Non era invece accettabile valutare solo l’accuratezza diagnostica semplicemente confrontando la DRC con la PRA, in quanto ciascun test è gravato da una certa quota di falsi positivi e falsi negativi.
E’ stato quindi condotto uno studio prospettico mirante a valutare l’accuratezza della diagnosi di un nuovo saggio chemiluminescente automatizzato per DRC e PAC in una coorte di pazienti ipertesi in cui era stata poi raggiunta una diagnosi conclusiva circa la causa dell’ipertensione arteriosa.
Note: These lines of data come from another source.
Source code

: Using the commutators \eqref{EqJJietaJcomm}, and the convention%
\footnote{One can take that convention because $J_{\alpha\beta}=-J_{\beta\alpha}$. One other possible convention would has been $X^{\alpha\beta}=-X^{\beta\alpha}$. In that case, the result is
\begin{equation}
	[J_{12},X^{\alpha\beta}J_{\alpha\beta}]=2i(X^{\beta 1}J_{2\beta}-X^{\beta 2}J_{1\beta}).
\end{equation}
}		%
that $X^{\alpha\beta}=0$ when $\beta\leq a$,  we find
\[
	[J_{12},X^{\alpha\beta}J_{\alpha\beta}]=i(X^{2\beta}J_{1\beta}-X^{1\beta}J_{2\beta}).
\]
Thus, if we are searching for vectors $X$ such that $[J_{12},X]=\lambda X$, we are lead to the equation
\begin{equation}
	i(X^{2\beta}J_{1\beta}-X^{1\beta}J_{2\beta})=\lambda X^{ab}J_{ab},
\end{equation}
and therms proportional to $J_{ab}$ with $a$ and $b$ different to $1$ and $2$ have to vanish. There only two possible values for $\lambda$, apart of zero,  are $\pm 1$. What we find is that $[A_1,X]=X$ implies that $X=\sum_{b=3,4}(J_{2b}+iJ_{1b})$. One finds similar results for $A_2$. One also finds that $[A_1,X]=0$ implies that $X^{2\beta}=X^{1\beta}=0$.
Per tale scopo, sono stati inizialmente reclutati 260 soggetti ipertesi consecutivi afferenti dal Center of Excellence dell’European Society of Hypertension (ESH). 254 di essi sono stati analizzati in quanto presentavano dati completi e una diagnosi definitiva secondo le seguenti proporzioni:
L’accuratezza diagnostica del rapporto aldosterone-renina basato sul DRC (DRC-based aldosterone-renin ratio, ARRCL) è stato comparato a quello ARR basato sul valore PRA (PRA-based ARR, ARRRIA), usando come riferimento la diagnosi conclusiva di APA. Il dosaggio automatizzato in chemiluminescenza di DRC e PAC ha mostrato una stretta correlazione con i rispettivi valori di PRA e di PAC misurati con metodica radioisotopica (con coefficienti di correlazione di 0.92 e 0.93, rispettivamente p<0.0001 per entrambi), fatto nel complesso preventivabile, trattandosi di dosaggi eseguiti negli stessi campioni dello stesso paziente.
Fatto assai più rilevante sotto il profilo clinico è stato l’osservazione che ai fini della diagnosi di APA l’accuratezza diagnostica (basata sulla misurazione dell’area sottesa alla curva, AUC) dell’ARR calcolato su DRC e PAC misurati con la metodica in chemiluminescenza (ARRCL) è risultata significativamente migliore (0.974) di quella della ARR calcolata utilizzando la PRA e il PAC misurati con metodo radioisotopico (ARRRIA,0.894).
L’analisi ha inoltre consentito di individuare come cutoff ottimale per ARRCL, espresso come PAC in ng/dL e DRC in mIU/L, il valore di 2.06 che corrisponde ad una sensibilità del 92% e una specificità del 92%. Il riferimento soglia per ARRRIA è invece fissato a 38.7 (PAC in ng/dL e PRA come ng/mL/h) corrispondente ad una sensibilità dell’80% e specificità del 92%.
Lo studio ha permesso di concludere che i dosaggi automatizzati in chemiluminescenza di DRC e PAC, LIAISON® Direct Renin e LIAISON® Aldosterone, rappresentano delle tecniche più rapide e riproducibili rispetto ai classici dosaggi radioimmunologici PRA/PAC già validati ed hanno una migliore accuratezza diagnostica per l’identificazione dell’APA nei pazienti affetti da ipertensione.